Personal information
- Date of birth: 12 December 1957 (age 67)
- Place of birth: Saint-Germain-en-Laye, France
- Height: 1.76 m (5 ft 9 in)
- Position(s): Defender

Youth career
- 1966–1970: Stade Saint-Germain
- 1970–1975: Paris Saint-Germain

Senior career*
- Years: Team / Apps / (Gls)
- 1974–1977: Paris Saint-Germain B
- 1975–1986: Paris Saint-Germain / 148 / (1)
- 1986–1989: Red Star
- Total:  / 175+ / (1+)

= Thierry Morin =

French footballer (born 1957)

Thierry Morin (born 12 December 1957) is a French former professional footballer who played as a defender. As of June 2025, he works as the general secretary of the Association Paris Saint-Germain.

== Playing career ==
Morin's first youth club was Stade Saint-Germain, his hometown club at which he stayed from 1966 until the merger with Paris FC to form Paris Saint-Germain in 1970. He would join the PSG Academy that year. His first team debut came on 21 December 1975 in a 3–2 loss to Reims. Morin was one of the four PSG academy graduates called the "four musketeers", along with Lionel Justier, Jean-Marc Pilorget, and François Brisson.

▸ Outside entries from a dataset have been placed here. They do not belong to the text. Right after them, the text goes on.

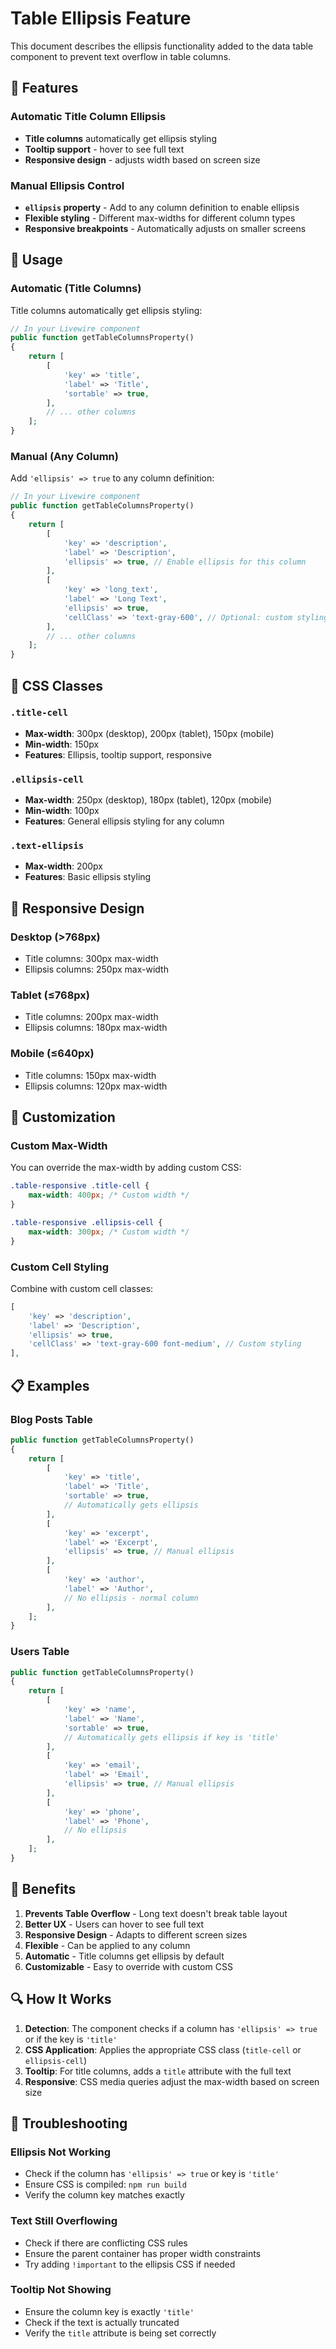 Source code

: # Table Ellipsis Feature

This document describes the ellipsis functionality added to the data table component to prevent text overflow in table columns.

## 🎯 Features

### Automatic Title Column Ellipsis
- **Title columns** automatically get ellipsis styling
- **Tooltip support** - hover to see full text
- **Responsive design** - adjusts width based on screen size

### Manual Ellipsis Control
- **`ellipsis` property** - Add to any column definition to enable ellipsis
- **Flexible styling** - Different max-widths for different column types
- **Responsive breakpoints** - Automatically adjusts on smaller screens

## 🚀 Usage

### Automatic (Title Columns)
Title columns automatically get ellipsis styling:

```php
// In your Livewire component
public function getTableColumnsProperty()
{
    return [
        [
            'key' => 'title',
            'label' => 'Title',
            'sortable' => true,
        ],
        // ... other columns
    ];
}
```

### Manual (Any Column)
Add `'ellipsis' => true` to any column definition:

```php
// In your Livewire component
public function getTableColumnsProperty()
{
    return [
        [
            'key' => 'description',
            'label' => 'Description',
            'ellipsis' => true, // Enable ellipsis for this column
        ],
        [
            'key' => 'long_text',
            'label' => 'Long Text',
            'ellipsis' => true,
            'cellClass' => 'text-gray-600', // Optional: custom styling
        ],
        // ... other columns
    ];
}
```

## 🎨 CSS Classes

### `.title-cell`
- **Max-width**: 300px (desktop), 200px (tablet), 150px (mobile)
- **Min-width**: 150px
- **Features**: Ellipsis, tooltip support, responsive

### `.ellipsis-cell`
- **Max-width**: 250px (desktop), 180px (tablet), 120px (mobile)
- **Min-width**: 100px
- **Features**: General ellipsis styling for any column

### `.text-ellipsis`
- **Max-width**: 200px
- **Features**: Basic ellipsis styling

## 📱 Responsive Design

### Desktop (>768px)
- Title columns: 300px max-width
- Ellipsis columns: 250px max-width

### Tablet (≤768px)
- Title columns: 200px max-width
- Ellipsis columns: 180px max-width

### Mobile (≤640px)
- Title columns: 150px max-width
- Ellipsis columns: 120px max-width

## 🔧 Customization

### Custom Max-Width
You can override the max-width by adding custom CSS:

```css
.table-responsive .title-cell {
    max-width: 400px; /* Custom width */
}

.table-responsive .ellipsis-cell {
    max-width: 300px; /* Custom width */
}
```

### Custom Cell Styling
Combine with custom cell classes:

```php
[
    'key' => 'description',
    'label' => 'Description',
    'ellipsis' => true,
    'cellClass' => 'text-gray-600 font-medium', // Custom styling
],
```

## 📋 Examples

### Blog Posts Table
```php
public function getTableColumnsProperty()
{
    return [
        [
            'key' => 'title',
            'label' => 'Title',
            'sortable' => true,
            // Automatically gets ellipsis
        ],
        [
            'key' => 'excerpt',
            'label' => 'Excerpt',
            'ellipsis' => true, // Manual ellipsis
        ],
        [
            'key' => 'author',
            'label' => 'Author',
            // No ellipsis - normal column
        ],
    ];
}
```

### Users Table
```php
public function getTableColumnsProperty()
{
    return [
        [
            'key' => 'name',
            'label' => 'Name',
            'sortable' => true,
            // Automatically gets ellipsis if key is 'title'
        ],
        [
            'key' => 'email',
            'label' => 'Email',
            'ellipsis' => true, // Manual ellipsis
        ],
        [
            'key' => 'phone',
            'label' => 'Phone',
            // No ellipsis
        ],
    ];
}
```

## 🎯 Benefits

1. **Prevents Table Overflow** - Long text doesn't break table layout
2. **Better UX** - Users can hover to see full text
3. **Responsive Design** - Adapts to different screen sizes
4. **Flexible** - Can be applied to any column
5. **Automatic** - Title columns get ellipsis by default
6. **Customizable** - Easy to override with custom CSS

## 🔍 How It Works

1. **Detection**: The component checks if a column has `'ellipsis' => true` or if the key is `'title'`
2. **CSS Application**: Applies the appropriate CSS class (`title-cell` or `ellipsis-cell`)
3. **Tooltip**: For title columns, adds a `title` attribute with the full text
4. **Responsive**: CSS media queries adjust the max-width based on screen size

## 🐛 Troubleshooting

### Ellipsis Not Working
- Check if the column has `'ellipsis' => true` or key is `'title'`
- Ensure CSS is compiled: `npm run build`
- Verify the column key matches exactly

### Text Still Overflowing
- Check if there are conflicting CSS rules
- Ensure the parent container has proper width constraints
- Try adding `!important` to the ellipsis CSS if needed

### Tooltip Not Showing
- Ensure the column key is exactly `'title'`
- Check if the text is actually truncated
- Verify the `title` attribute is being set correctly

During his 11 years as a pro player at PSG, Morin won one Division 1 and two Coupe de France titles. His only goal came in a 1–1 draw against Monaco on 17 August 1982. He left for Red Star in 1986 after having made 174 appearances for the Parisians in all competitions.

From 1986 to 1989, while playing for Red Star, Morin was simultaneously head of the club's youth academy. However, he retired in 1989, and left the youth academy role as well.

== Post-playing career ==
In 1989, after retiring from playing football, Morin returned to Paris Saint-Germain as an employee. He became science professor at the Camp des Loges and director of the multi-sport Centre de Formation d’Apprentis (CFA) project initiated by the club. In 1994, he experienced PSG's second league title, but this time as an employee. By the 2020s decade, Morin was still working in the youth academy of PSG. In an interview in 2017, he humorously described himself as the "dinosaur" of PSG. Morin has served as the general secretary of the Association Paris Saint-Germain.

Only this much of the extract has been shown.